I start with my good friend, our famous classmate, Warren Zimmermann, who died on February 3rd. As extensively and beautifully reported in The Washington Post and the New York Times, his career successes are legendary. At various times in his 33 years with the Foreign Service, Warren was D.C.M. in Moscow, Ambassador to Yugoslovia and to the Conference on Security and Cooperation in Europe, resigning from the diplomatic service frustrated by the Clinton Administration’s reluctance to intervene forcefully in the Bosnian war. In his last public appearance at the State Department, Warren voiced his personal opposition to the Iraqi invasion. A passionate advocate for human rights, Warren fought to protect regional minorities in the Balkans and Jewish citizens in the USSR. Secretary of State Colin Powell wrote about Warren: “Ambassador Zimmermann’s passing is a great loss to American diplomacy and to our State Department family.”

After leaving government service, Warren taught at the Johns Hopkins School of Advanced Studies, subsequently becoming professor of international diplomacy at Columbia in 1996. He wrote two very significant books: Origins of a Catastrophe, about his experiences in Yugoslovia; and First Great Triumph: How Five Americans Made Their Country a World Power, which is, in my opinion, essential reading for us all as we contemplate the world around us. It is one reason that many considered Warren the modern day George Kennan.

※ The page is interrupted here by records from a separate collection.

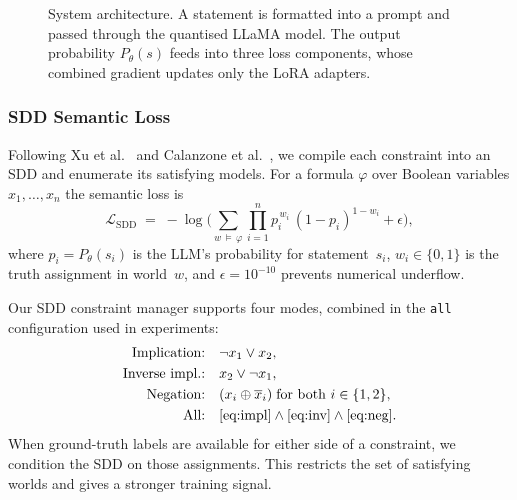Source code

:\documentclass[11pt,a4paper]{article}
\newcommand{\SL}{\mathcal{L}_{\text{SDD}}}
\begin{document}
\begin{figure}[H]
{%
}
\caption{System architecture.  A statement is formatted into a prompt and
  passed through the quantised LLaMA model.  The output probability
  $P_\theta(s)$ feeds into three loss components, whose combined gradient
  updates only the LoRA adapters.}
\label{fig:arch}
\end{figure}

\subsubsection{SDD Semantic Loss}

Following Xu et al.~\cite{xu2018semantic} and Calanzone et
al.~\cite{calanzone2025loco}, we compile each constraint into an SDD and
enumerate its satisfying models.  For a formula $\varphi$ over Boolean
variables $x_1, \dots, x_n$ the semantic loss is
\begin{equation}\label{eq:sdd}
  \SL \;=\; -\log\!\Biggl(
    \sum_{w \,\models\, \varphi}
    \prod_{i=1}^{n} p_i^{\,w_i}\,(1-p_i)^{1-w_i}
    + \epsilon
  \Biggr),
\end{equation}
where $p_i = P_\theta(s_i)$ is the LLM's probability for statement~$s_i$,
$w_i \in \{0,1\}$ is the truth assignment in world~$w$, and
$\epsilon = 10^{-10}$ prevents numerical underflow.

Our SDD constraint manager supports four modes, combined in the
\texttt{all} configuration used in experiments:
\begin{align}
  \text{Implication:}  \quad & \neg x_1 \lor x_2, \label{eq:impl}\\
  \text{Inverse impl.:}\quad & x_2 \lor \neg x_1, \label{eq:inv}\\
  \text{Negation:}     \quad & (x_i \oplus \overline{x}_i)
                               \;\text{for both } i \in \{1,2\}, \label{eq:neg}\\
  \text{All:}          \quad & \eqref{eq:impl} \land \eqref{eq:inv}
                               \land \eqref{eq:neg}. \label{eq:all}
\end{align}
When ground-truth labels are available for either side of a constraint, we
condition the SDD on those assignments.  This restricts the set of
satisfying worlds and gives a stronger training signal.
\end{document}
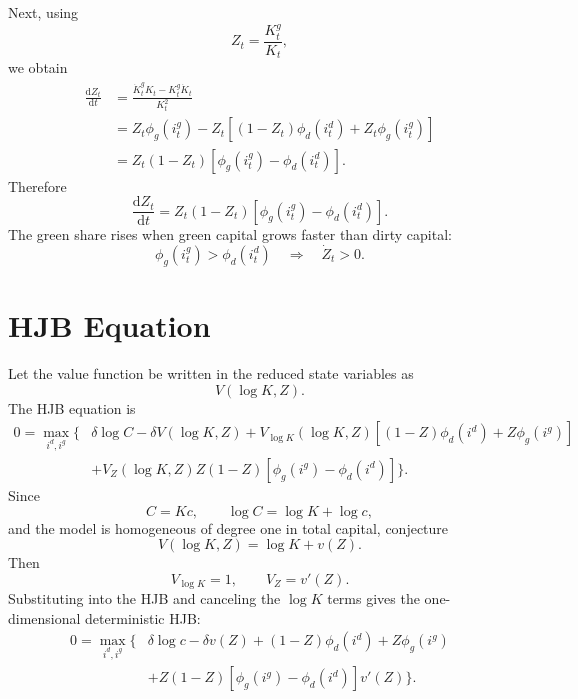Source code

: \documentclass[11pt]{article}
\newcommand{\dd}{\mathrm{d}}
\begin{document}
Next, using
\begin{equation}
    Z_t=\frac{K^g_t}{K_t},
\end{equation}
we obtain
\begin{align}
    \frac{\dd Z_t}{\dd t}
    &=
    \frac{\dot K^g_t K_t-K^g_t\dot K_t}{K_t^2} \\
    &=
    Z_t\phi_g(i^g_t)
    -
    Z_t\left[(1-Z_t)\phi_d(i^d_t)+Z_t\phi_g(i^g_t)\right] \\
    &=
    Z_t(1-Z_t)\left[\phi_g(i^g_t)-\phi_d(i^d_t)\right].
\end{align}
Therefore
\begin{equation}
    \boxed{
    \frac{\dd Z_t}{\dd t}
    =
    Z_t(1-Z_t)\left[\phi_g(i^g_t)-\phi_d(i^d_t)\right].
    }
\end{equation}
The green share rises when green capital grows faster than dirty capital:
\begin{equation}
    \phi_g(i^g_t)>\phi_d(i^d_t)
    \quad\Longrightarrow\quad
    \dot Z_t>0.
\end{equation}

\section{HJB Equation}

Let the value function be written in the reduced state variables as
\begin{equation}
    V(\log K,Z).
\end{equation}
The HJB equation is
\begin{align}
    0
    =
    \max_{i^d,i^g}
    \Bigg\{
    &\delta\log C
    -\delta V(\log K,Z)
    +V_{\log K}(\log K,Z)
    \left[(1-Z)\phi_d(i^d)+Z\phi_g(i^g)\right]
    \nonumber\\
    &+V_Z(\log K,Z)
    Z(1-Z)\left[\phi_g(i^g)-\phi_d(i^d)\right]
    \Bigg\}.
\end{align}
Since
\begin{equation}
    C=Kc,
    \qquad
    \log C=\log K+\log c,
\end{equation}
and the model is homogeneous of degree one in total capital, conjecture
\begin{equation}
    V(\log K,Z)=\log K+v(Z).
\end{equation}
Then
\begin{equation}
    V_{\log K}=1,
    \qquad
    V_Z=v'(Z).
\end{equation}
Substituting into the HJB and canceling the $\log K$ terms gives the one-dimensional deterministic HJB:
\begin{equation}
    \boxed{
    \begin{aligned}
    0
    =
    \max_{i^d,i^g}
    \Big\{
    &\delta\log c
    -\delta v(Z)
    +(1-Z)\phi_d(i^d)+Z\phi_g(i^g)
    \\
    &+Z(1-Z)\left[\phi_g(i^g)-\phi_d(i^d)\right]v'(Z)
    \Big\}.
    \end{aligned}
    }
\end{equation}
\end{document}
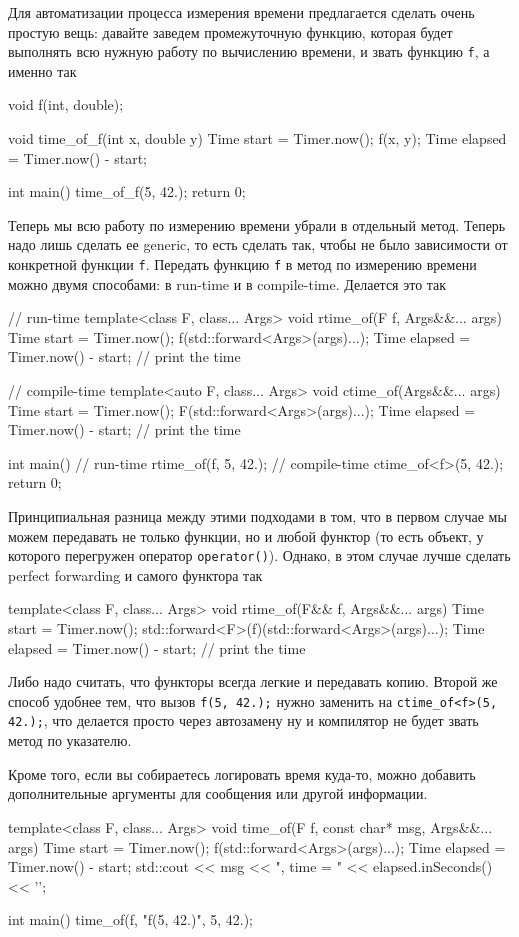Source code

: Для автоматизации процесса измерения времени предлагается сделать очень простую вещь: давайте заведем промежуточную функцию, которая будет выполнять всю нужную работу по вычислению времени, и звать функцию \verb"f", а именно так
\begin{cppcode}
void f(int, double);

void time_of_f(int x, double y) {
  Time start = Timer.now();
  f(x, y);
  Time elapsed = Timer.now() - start;
}

int main() {
  time_of_f(5, 42.);
  return 0;
}
\end{cppcode}
Теперь мы всю работу по измерению времени убрали в отдельный метод.
Теперь надо лишь сделать ее generic, то есть сделать так, чтобы не было зависимости от конкретной функции \verb"f".
Передать функцию \verb"f" в метод по измерению времени можно двумя способами: в run-time и в compile-time.
Делается это так
\begin{cppcode}
// run-time
template<class F, class... Args>
void rtime_of(F f, Args&&... args) {
  Time start = Timer.now();
  f(std::forward<Args>(args)...);
  Time elapsed = Timer.now() - start;
  // print the time
}

// compile-time
template<auto F, class... Args>
void ctime_of(Args&&... args) {
  Time start = Timer.now();
  F(std::forward<Args>(args)...);
  Time elapsed = Timer.now() - start;
  // print the time
}

int main() {
  // run-time
  rtime_of(f, 5, 42.);
  // compile-time
  ctime_of<f>(5, 42.);
  return 0;
}
\end{cppcode}
Принципиальная разница между этими подходами в том, что в первом случае мы можем передавать не только функции, но и любой функтор (то есть объект, у которого перегружен оператор \verb"operator()").
Однако, в этом случае лучше сделать perfect forwarding и самого функтора так
\begin{cppcode}
template<class F, class... Args>
void rtime_of(F&& f, Args&&... args) {
  Time start = Timer.now();
  std::forward<F>(f)(std::forward<Args>(args)...);
  Time elapsed = Timer.now() - start;
  // print the time
}
\end{cppcode}
Либо надо считать, что функторы всегда легкие и передавать копию.
Второй же способ удобнее тем, что вызов \verb"f(5, 42.);" нужно заменить на \verb"ctime_of<f>(5, 42.);", что делается просто через автозамену ну и компилятор не будет звать метод по указателю.

Кроме того, если вы собираетесь логировать время куда-то, можно добавить дополнительные аргументы для сообщения или другой информации.
\begin{cppcode}
template<class F, class... Args>
void time_of(F f, const char* msg, Args&&... args) {
  Time start = Timer.now();
  f(std::forward<Args>(args)...);
  Time elapsed = Timer.now() - start;
  std::cout << msg << ", time = " << elapsed.inSeconds() << '\n';
}

int main() {
  time_of(f, "f(5, 42.)", 5, 42.);
}
\end{cppcode}

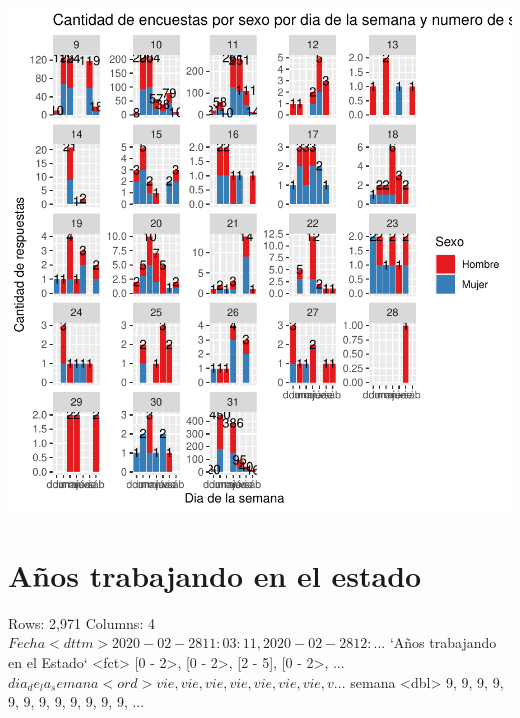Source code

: \documentclass{article}
\begin{document}
\includegraphics{seguimientov5-036}


\section{Años trabajando en el estado}

\begin{Schunk}
\begin{Soutput}
Rows: 2,971
Columns: 4
$ Fecha                          <dttm> 2020-02-28 11:03:11, 2020-02-28 12:...
$ `Años trabajando en el Estado` <fct> [0 - 2>, [0 - 2>, [2 - 5], [0 - 2>, ...
$ dia_de_la_semana               <ord> vie, vie, vie, vie, vie, vie, vie, v...
$ semana                         <dbl> 9, 9, 9, 9, 9, 9, 9, 9, 9, 9, 9, 9, ...
\end{Soutput}
\end{Schunk}
\end{document}
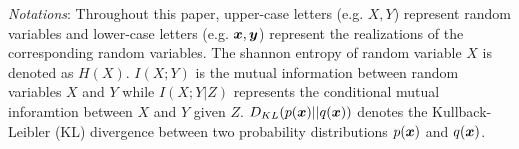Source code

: {\em Notations}: Throughout this paper, upper-case letters (e.g. $X,Y$) represent random variables and lower-case letters (e.g. $\boldsymbol{x},\boldsymbol{y}$) represent the realizations of the corresponding random variables. The shannon entropy of random variable $X$ is denoted as $H(X)$. $I(X;Y)$ is the mutual information between random variables $X$ and $Y$ while $I(X;Y|Z)$ represents the conditional mutual inforamtion between $X$ and $Y$ given $Z$. $D_{KL}(p(\boldsymbol{x})||q(\boldsymbol{x}))$ denotes the Kullback-Leibler (KL) divergence between two probability distributions $p(\boldsymbol{x})$ and $q(\boldsymbol{x})$.

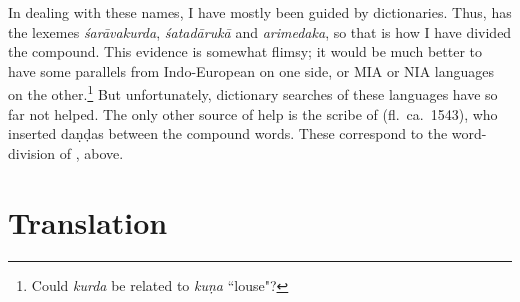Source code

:     In dealing with these names, I have mostly been guided by
dictionaries. Thus, \citet{moni-sans} has the lexemes
\emph{śarāvakurda}, \emph{śatadārukā} and \emph{arimedaka}, so
that is how I have divided the compound.  This evidence is
somewhat flimsy; it would be much better to have some parallels
from Indo-European on one side, or MIA or NIA languages on the
other.\footnote{Could \emph{kurda} be related to \emph{kuṇa}
    “louse"?}  But unfortunately, dictionary searches of these
    languages have so far not helped.  The only other source of help is
    the scribe of  (fl.\ ca.\ 1543), who
    inserted daṇḍas between the compound words.  These correspond to
    the word-division of \citet{moni-sans}, above.
        

\section{Translation}

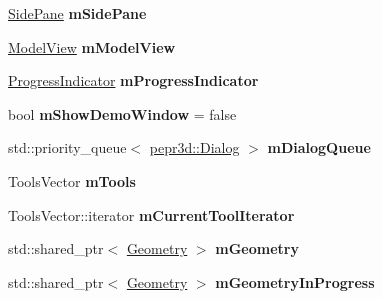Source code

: \begin{DoxyCompactItemize}
\mbox{\hyperlink{classpepr3d_1_1_side_pane}{Side\+Pane}} {\bfseries m\+Side\+Pane}
\item 
\mbox{\label{classpepr3d_1_1_main_application_ad6ade9e5898bd8e926e59c36af3aadf0}} 
\mbox{\hyperlink{classpepr3d_1_1_model_view}{Model\+View}} {\bfseries m\+Model\+View}
\item 
\mbox{\label{classpepr3d_1_1_main_application_a584e07294abcf01b259bfa7b0e326965}} 
\mbox{\hyperlink{classpepr3d_1_1_progress_indicator}{Progress\+Indicator}} {\bfseries m\+Progress\+Indicator}
\item 
\mbox{\label{classpepr3d_1_1_main_application_a8197cbb3456a81fbdb0d4cf501e85518}} 
bool {\bfseries m\+Show\+Demo\+Window} = false
\item 
\mbox{\label{classpepr3d_1_1_main_application_a5fc071f761e157f98066cf1ca9f3b2de}} 
std\+::priority\+\_\+queue$<$ \mbox{\hyperlink{classpepr3d_1_1_dialog}{pepr3d\+::\+Dialog}} $>$ {\bfseries m\+Dialog\+Queue}
\item 
\mbox{\label{classpepr3d_1_1_main_application_a350c54b92a68ddf70b7332eeecdee4b7}} 
Tools\+Vector {\bfseries m\+Tools}
\item 
\mbox{\label{classpepr3d_1_1_main_application_abd3f6abd8bd685f463606ddc6ce07c59}} 
Tools\+Vector\+::iterator {\bfseries m\+Current\+Tool\+Iterator}
\item 
\mbox{\label{classpepr3d_1_1_main_application_ad9b98e4e97ef223e56901a7adf438006}} 
std\+::shared\+\_\+ptr$<$ \mbox{\hyperlink{classpepr3d_1_1_geometry}{Geometry}} $>$ {\bfseries m\+Geometry}
\item 
\mbox{\label{classpepr3d_1_1_main_application_a5be480a3d12e8f757179949d7b9c4c3c}} 
std\+::shared\+\_\+ptr$<$ \mbox{\hyperlink{classpepr3d_1_1_geometry}{Geometry}} $>$ {\bfseries m\+Geometry\+In\+Progress}
\item 
\mbox{\label{classpepr3d_1_1_main_application_ad64561adc639db4aa6b8435a42b0d18e}} 

\end{DoxyCompactItemize}
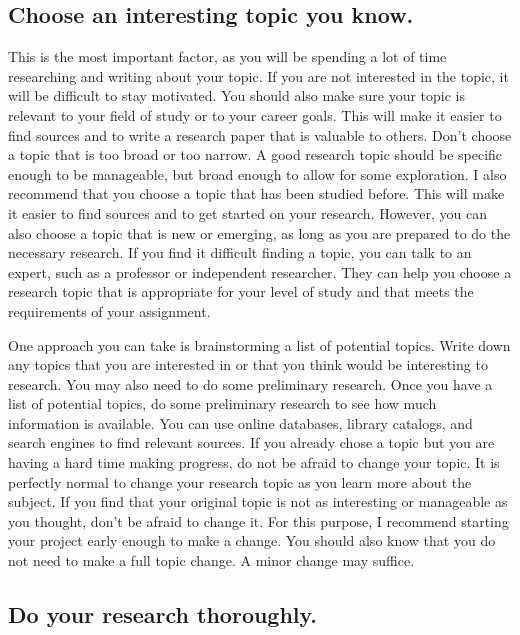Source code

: \documentclass[
]{book}
\begin{document}
\hypertarget{choose-an-interesting-topic-you-know.}{%
\subsection*{Choose an interesting topic you know.}\label{choose-an-interesting-topic-you-know.}}

This is the most important factor, as you will be spending a lot of time researching and writing about your topic. If you are not interested in the topic, it will be difficult to stay motivated. You should also make sure your topic is relevant to your field of study or to your career goals. This will make it easier to find sources and to write a research paper that is valuable to others. Don't choose a topic that is too broad or too narrow. A good research topic should be specific enough to be manageable, but broad enough to allow for some exploration. I also recommend that you choose a topic that has been studied before. This will make it easier to find sources and to get started on your research. However, you can also choose a topic that is new or emerging, as long as you are prepared to do the necessary research. If you find it difficult finding a topic, you can talk to an expert, such as a professor or independent researcher. They can help you choose a research topic that is appropriate for your level of study and that meets the requirements of your assignment.

One approach you can take is brainstorming a list of potential topics. Write down any topics that you are interested in or that you think would be interesting to research. You may also need to do some preliminary research. Once you have a list of potential topics, do some preliminary research to see how much information is available. You can use online databases, library catalogs, and search engines to find relevant sources. If you already chose a topic but you are having a hard time making progress, do not be afraid to change your topic. It is perfectly normal to change your research topic as you learn more about the subject. If you find that your original topic is not as interesting or manageable as you thought, don't be afraid to change it. For this purpose, I recommend starting your project early enough to make a change. You should also know that you do not need to make a full topic change. A minor change may suffice.

\hypertarget{do-your-research-thoroughly.}{%
\subsection*{Do your research thoroughly.}\label{do-your-research-thoroughly.}}
\end{document}
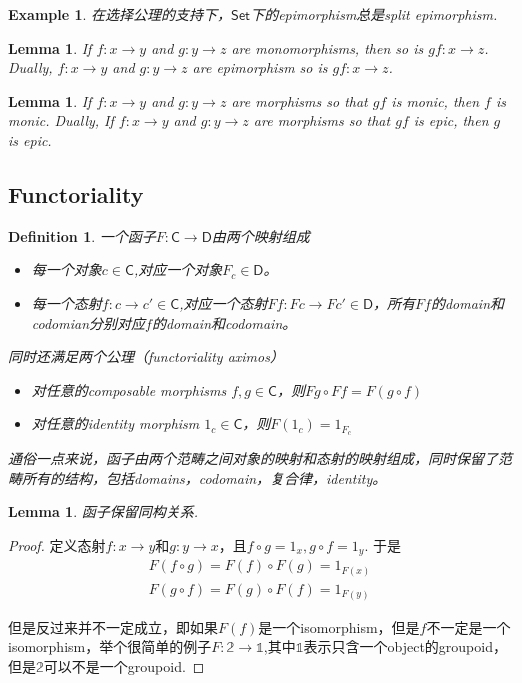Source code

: \documentclass{article}
\newtheorem{lemma}[theorem]{Lemma}
\newtheorem{example}[theorem]{Example}
\newtheorem{definition}[theorem]{Definition}
\newcommand*{\cat}[1]{\textsf{#1}\xspace}
\newcommand*{\xfunc}[4]{{#2}\colon{#3}{#1}{#4}}
\newcommand*{\func}[3]{\xfunc{\to}{#1}{#2}{#3}}
\begin{document}
\begin{example}
\rm 在选择公理的支持下，$\cat{Set}$下的epimorphism总是split epimorphism. 
\end{example}

\begin{lemma}
\rm If $\func{f}{x}{y}$ and $\func{g}{y}{z}$ are monomorphisms, then so is $\func{gf}{x}{z}$. Dually, $\func{f}{x}{y}$ and $\func{g}{y}{z}$ are epimorphism so is $\func{gf}{x}{z}$.
\end{lemma}

\begin{lemma}
\rm If $\func{f}{x}{y}$ and $\func{g}{y}{z}$ are morphisms so that $gf$ is monic, then $f$ is monic. Dually, If $\func{f}{x}{y}$ and $\func{g}{y}{z}$ are morphisms so that $gf$ is epic, then $g$ is epic.
\end{lemma}

\newpage
\subsection{Functoriality}


\begin{definition}
\rm 一个函子$F \colon \cat{C} \rightarrow \cat{D}$由两个映射组成
\begin{itemize}
 \item 每一个对象$c \in \cat{C}$,对应一个对象$F_c \in \cat{D}$。
 \item 每一个态射$f \colon c \rightarrow	c' \in \cat{C}$,对应一个态射$Ff \colon Fc \rightarrow Fc' \in \cat{D}$，所有$Ff$的domain和codomian分别对应$f$的domain和codomain。 
\end{itemize}
同时还满足两个公理（functoriality aximos）
\begin{itemize}
 	\item 对任意的composable morphisms $f,g \in \cat{C}$，则$Fg \circ Ff = F(g \circ f)$
 	\item 对任意的identity morphism $1_c \in \cat{C}$，则$F(1_c)=1_{F_c}$
\end{itemize}
通俗一点来说，函子由两个范畴之间对象的映射和态射的映射组成，同时保留了范畴所有的结构，包括domains，codomain，复合律，identity。
\end{definition}


\begin{lemma}
\rm 函子保留同构关系.
\end{lemma}

\begin{proof}
定义态射$\func{f}{x}{y}$和$\func{g}{y}{x}$，且$f \circ g = 1_x,g \circ f=1_y$. 于是
$$
\begin{aligned}
F(f \circ g)=F(f) \circ F(g)= 1_{F(x)} \\
F(g \circ f)=F(g) \circ F(f)= 1_{F(y)}
\end{aligned}
$$

但是反过来并不一定成立，即如果$F(f)$是一个isomorphism，但是$f$不一定是一个isomorphism，举个很简单的例子$\func{F}{\mathbb{2}}{\mathbb{1}}$,其中$\mathbb{1}$表示只含一个object的groupoid，但是$\mathbb{2}$可以不是一个groupoid.
\end{proof}
\end{document}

Gay and I had dinner with Warren the night that his cancer was discovered. He preferred to talk about us, and our lives, focusing intently, as always, as if every word we had to offer was of great significance. A few days later, Warren sent out an e-mail: “I remind myself that I am a person, not a disease. I have made up my mind that the time left will be about life, not death.” Accompanied by his equally courageous, strong and loving spouse, Teeny, who throughout his life provided him with so much affection, support and strength, Warren lived his last months to the fullest, dying surrounded by his beloved family. His memorial service was packed with the famous and the little-known. Eighteen classmates were there, including Dick Eckart, one of two officiants at the service.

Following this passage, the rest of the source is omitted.